### [Supplied data]
--

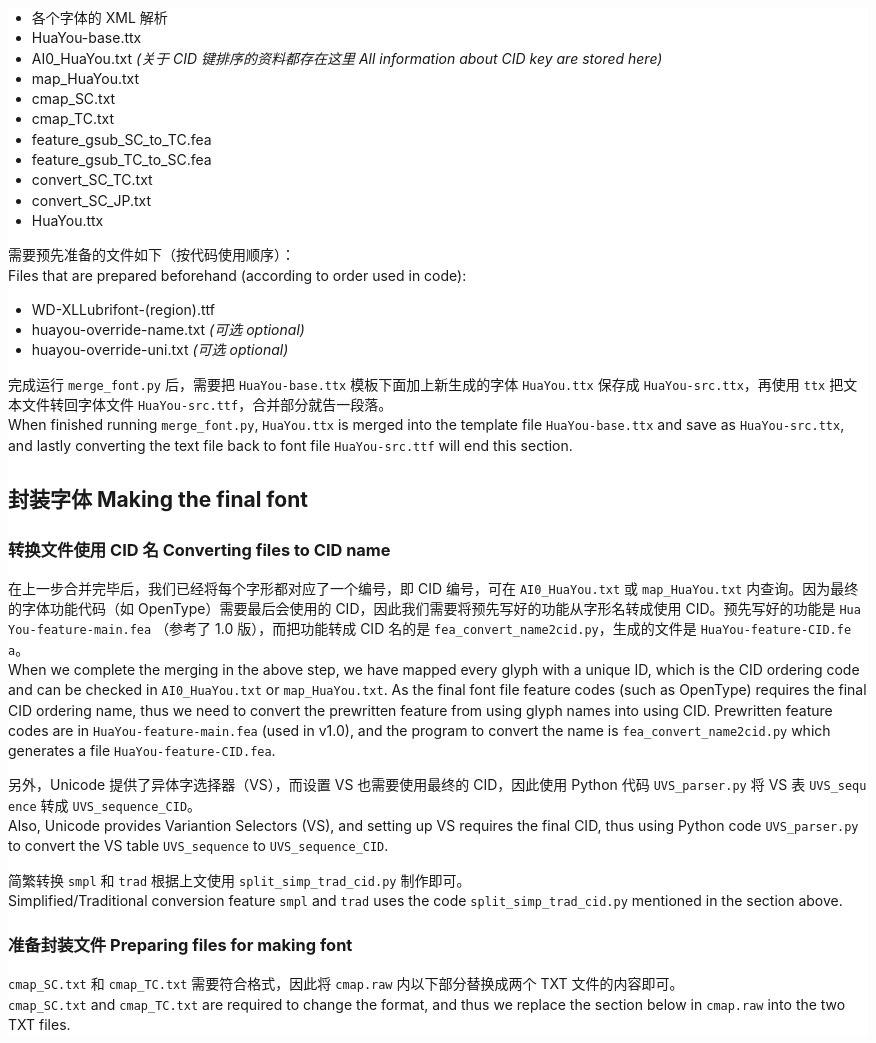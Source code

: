 * 各个字体的 XML 解析
* HuaYou-base.ttx
* AI0_HuaYou.txt *(关于 CID 键排序的资料都存在这里 All information about CID key are stored here)*
* map_HuaYou.txt
* cmap_SC.txt
* cmap_TC.txt
* feature_gsub_SC_to_TC.fea
* feature_gsub_TC_to_SC.fea
* convert_SC_TC.txt
* convert_SC_JP.txt
* HuaYou.ttx

需要预先准备的文件如下（按代码使用顺序）：  
Files that are prepared beforehand (according to order used in code):

* WD-XLLubrifont-(region).ttf
* huayou-override-name.txt *(可选 optional)*
* huayou-override-uni.txt *(可选 optional)*

完成运行 `merge_font.py` 后，需要把 `HuaYou-base.ttx` 模板下面加上新生成的字体 `HuaYou.ttx` 保存成 `HuaYou-src.ttx`，再使用 `ttx` 把文本文件转回字体文件 `HuaYou-src.ttf`，合并部分就告一段落。  
When finished running `merge_font.py`, `HuaYou.ttx` is merged into the template file `HuaYou-base.ttx` and save as `HuaYou-src.ttx`, and lastly converting the text file back to font file `HuaYou-src.ttf` will end this section.

## 封装字体 Making the final font

### 转换文件使用 CID 名 Converting files to CID name

在上一步合并完毕后，我们已经将每个字形都对应了一个编号，即 CID 编号，可在 `AI0_HuaYou.txt` 或 `map_HuaYou.txt` 内查询。因为最终的字体功能代码（如 OpenType）需要最后会使用的 CID，因此我们需要将预先写好的功能从字形名转成使用 CID。预先写好的功能是 `HuaYou-feature-main.fea` （参考了 1.0 版），而把功能转成 CID 名的是 `fea_convert_name2cid.py`，生成的文件是 `HuaYou-feature-CID.fea`。  
When we complete the merging in the above step, we have mapped every glyph with a unique ID, which is the CID ordering code and can be checked in `AI0_HuaYou.txt` or `map_HuaYou.txt`. As the final font file feature codes (such as OpenType) requires the final CID ordering name, thus we need to convert the prewritten feature from using glyph names into using CID. Prewritten feature codes are in `HuaYou-feature-main.fea` (used in v1.0), and the program to convert the name is `fea_convert_name2cid.py` which generates a file `HuaYou-feature-CID.fea`.

另外，Unicode 提供了异体字选择器（VS），而设置 VS 也需要使用最终的 CID，因此使用 Python 代码 `UVS_parser.py` 将 VS 表 `UVS_sequence` 转成 `UVS_sequence_CID`。  
Also, Unicode provides Variantion Selectors (VS), and setting up VS requires the final CID, thus using Python code `UVS_parser.py` to convert the VS table `UVS_sequence` to `UVS_sequence_CID`.

简繁转换 `smpl` 和 `trad` 根据上文使用 `split_simp_trad_cid.py` 制作即可。  
Simplified/Traditional conversion feature `smpl` and `trad` uses the code `split_simp_trad_cid.py` mentioned in the section above.

### 准备封装文件 Preparing files for making font

`cmap_SC.txt` 和 `cmap_TC.txt` 需要符合格式，因此将 `cmap.raw` 内以下部分替换成两个 TXT 文件的内容即可。  
`cmap_SC.txt` and `cmap_TC.txt` are required to change the format, and thus we replace the section below in `cmap.raw` into the two TXT files.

--

### [Exercise]
Take the lines from the start of the entries through the line containing "在上一步合并完毕后，我们已经将每个字形都对应了一个编号，即 CID 编号，可在" and set them down exactly, leaving out every picture.

### [Result of the task]
Source code

: * 各个字体的 XML 解析
* HuaYou-base.ttx
* AI0_HuaYou.txt *(关于 CID 键排序的资料都存在这里 All information about CID key are stored here)*
* map_HuaYou.txt
* cmap_SC.txt
* cmap_TC.txt
* feature_gsub_SC_to_TC.fea
* feature_gsub_TC_to_SC.fea
* convert_SC_TC.txt
* convert_SC_JP.txt
* HuaYou.ttx

需要预先准备的文件如下（按代码使用顺序）：  
Files that are prepared beforehand (according to order used in code):

* WD-XLLubrifont-(region).ttf
* huayou-override-name.txt *(可选 optional)*
* huayou-override-uni.txt *(可选 optional)*

完成运行 `merge_font.py` 后，需要把 `HuaYou-base.ttx` 模板下面加上新生成的字体 `HuaYou.ttx` 保存成 `HuaYou-src.ttx`，再使用 `ttx` 把文本文件转回字体文件 `HuaYou-src.ttf`，合并部分就告一段落。  
When finished running `merge_font.py`, `HuaYou.ttx` is merged into the template file `HuaYou-base.ttx` and save as `HuaYou-src.ttx`, and lastly converting the text file back to font file `HuaYou-src.ttf` will end this section.

## 封装字体 Making the final font

### 转换文件使用 CID 名 Converting files to CID name

在上一步合并完毕后，我们已经将每个字形都对应了一个编号，即 CID 编号，可在 `AI0_HuaYou.txt` 或 `map_HuaYou.txt` 内查询。因为最终的字体功能代码（如 OpenType）需要最后会使用的 CID，因此我们需要将预先写好的功能从字形名转成使用 CID。预先写好的功能是 `HuaYou-feature-main.fea` （参考了 1.0 版），而把功能转成 CID 名的是 `fea_convert_name2cid.py`，生成的文件是 `HuaYou-feature-CID.fea`。  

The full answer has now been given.